Suchit has bootstrapped a very interesting e-commerce platform company using services that today caters to the B2B e-commerce needs of backwater industrial customers. It’s a fascinating window in to a world we don’t hear much about.
Sramana Mitra: Let’s start with introducing our audience to Unilog. What do you do? What trends do you align with?
Suchit Bachalli: I’ll start by talking a little bit about the Unilog journey and how we’ve come to be where we are. I think it sets the stage for where we think we’re going. Unilog is a 16-year-old company. For the first 13 years of our life, we were a knowledge process outsourcing outfit out of Bangalore. For the longest time, we did a lot of work with online retailers and wholesale distribution companies. The work that we did was essentially around product content. This is different from what the Cognizants of the world do. We don’t do any BPO. Product content is really the data service that we provide that allows images, descriptions, product attributions to be displayed either in paper catalog or on the website.
If you went to Staples.com and you clicked on an HP printer, it would show you six images, five PDF files, and two big description blocks of text. All that content comes from us. That’s why we have the name Unilog Content Solutions. We really focus on the cataloging business. That’s been our legacy. What it gave us was this ringside view into some of the most advanced e-commerce ecosystems. We worked with Amazon Supply even before it was Amazon Supply. It was called Smallparts.com then.

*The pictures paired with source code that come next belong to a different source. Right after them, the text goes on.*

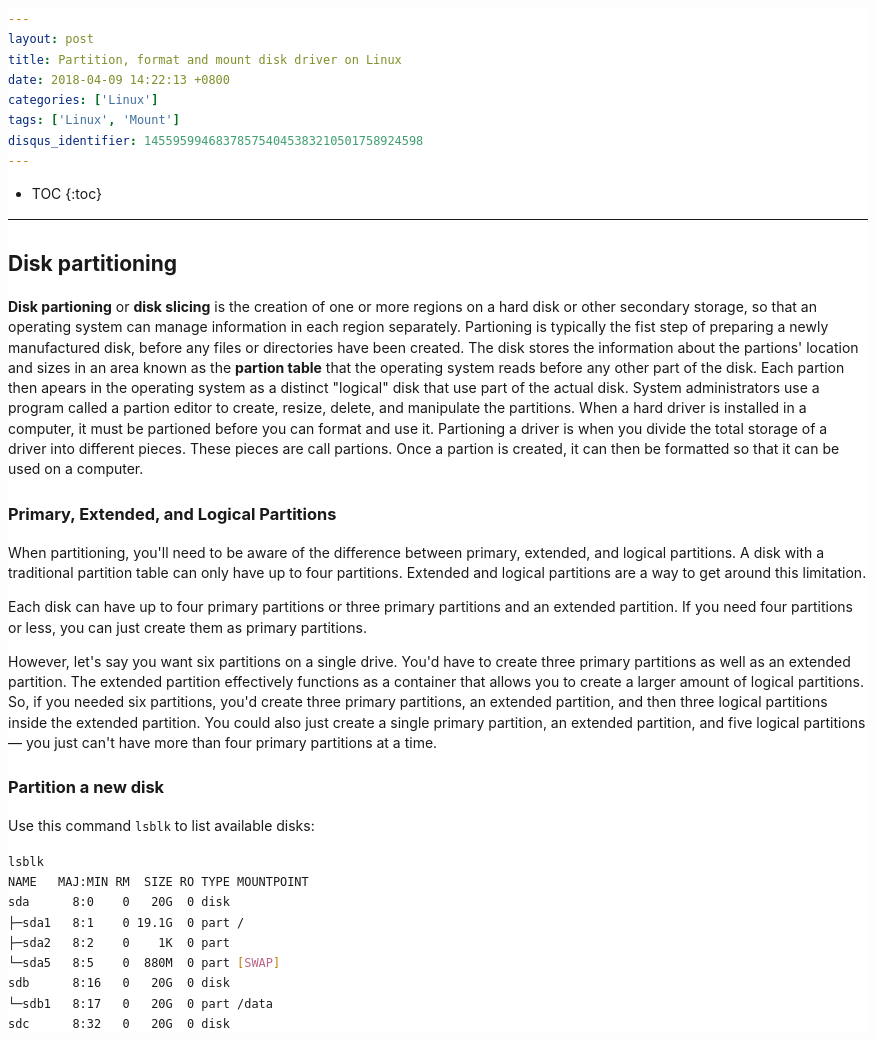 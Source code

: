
 ```yaml
---
layout: post
title: Partition, format and mount disk driver on Linux
date: 2018-04-09 14:22:13 +0800
categories: ['Linux']
tags: ['Linux', 'Mount']
disqus_identifier: 145595994683785754045383210501758924598
---
```


- TOC
{:toc}

- - -

## Disk partitioning

**Disk partioning** or **disk slicing** is the creation of one or more regions on a hard disk or other secondary storage, so that an operating system can manage information in each region separately. Partioning is typically the fist step of preparing a newly manufactured disk, before any files or directories have been created. The disk stores the information about the partions' location and sizes in an area known as the **partion table** that the operating system reads before any other part of the disk. Each partion then apears in the operating system as a distinct "logical" disk that use part of the actual disk. System administrators use a program called a partion editor to create, resize, delete, and manipulate the partitions. When a hard driver is installed in a computer, it must be partioned before you can format and use it. Partioning a driver is when you divide the total storage of a driver into different pieces. These pieces are call partions. Once a partion is created, it can then be formatted so that it can be used on a computer.

### Primary, Extended, and Logical Partitions

When partitioning, you'll need to be aware of the difference between primary, extended, and logical partitions. A disk with a traditional partition table can only have up to four partitions. Extended and logical partitions are a way to get around this limitation.

Each disk can have up to four primary partitions or three primary partitions and an extended partition. If you need four partitions or less, you can just create them as primary partitions.

However, let's say you want six partitions on a single drive. You'd have to create three primary partitions as well as an extended partition. The extended partition effectively functions as a container that allows you to create a larger amount of logical partitions. So, if you needed six partitions, you'd create three primary partitions, an extended partition, and then three logical partitions inside the extended partition. You could also just create a single primary partition, an extended partition, and five logical partitions — you just can't have more than four primary partitions at a time.

### Partition a new disk

Use this command `lsblk` to list available disks:

```sh
lsblk
NAME   MAJ:MIN RM  SIZE RO TYPE MOUNTPOINT
sda      8:0    0   20G  0 disk
├─sda1   8:1    0 19.1G  0 part /
├─sda2   8:2    0    1K  0 part
└─sda5   8:5    0  880M  0 part [SWAP]
sdb      8:16   0   20G  0 disk
└─sdb1   8:17   0   20G  0 part /data
sdc      8:32   0   20G  0 disk
```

When you look at the ecosystems that these guys are building, there are several pieces of software and technology that they’re using. We were a cog in the wheel. We were providing them product content in an Excel spreadsheet. They would take that content, load it into a piece of software called Product Information Management (PIM). Now the term is Master Data Management (MDM) and there are a collection of software companies in that space. That product content in PIM and MDM would then get syndicated to the web storefront and the e-commerce platform. Hybris, ATG, and WebSphere were the leading e-commerce platforms. Then they have search software that would run the search box on the website. Google Commerce search and Endeca were some of the leading search providers. Then you had Content Management System (CMS). There were hundreds of companies in that space such as Sitecore, Joomla, and WordPress. Then you had companies like ours and like Acuity or Accenture that were also providing consulting services, which was the implementation of all of these disparate pieces of software.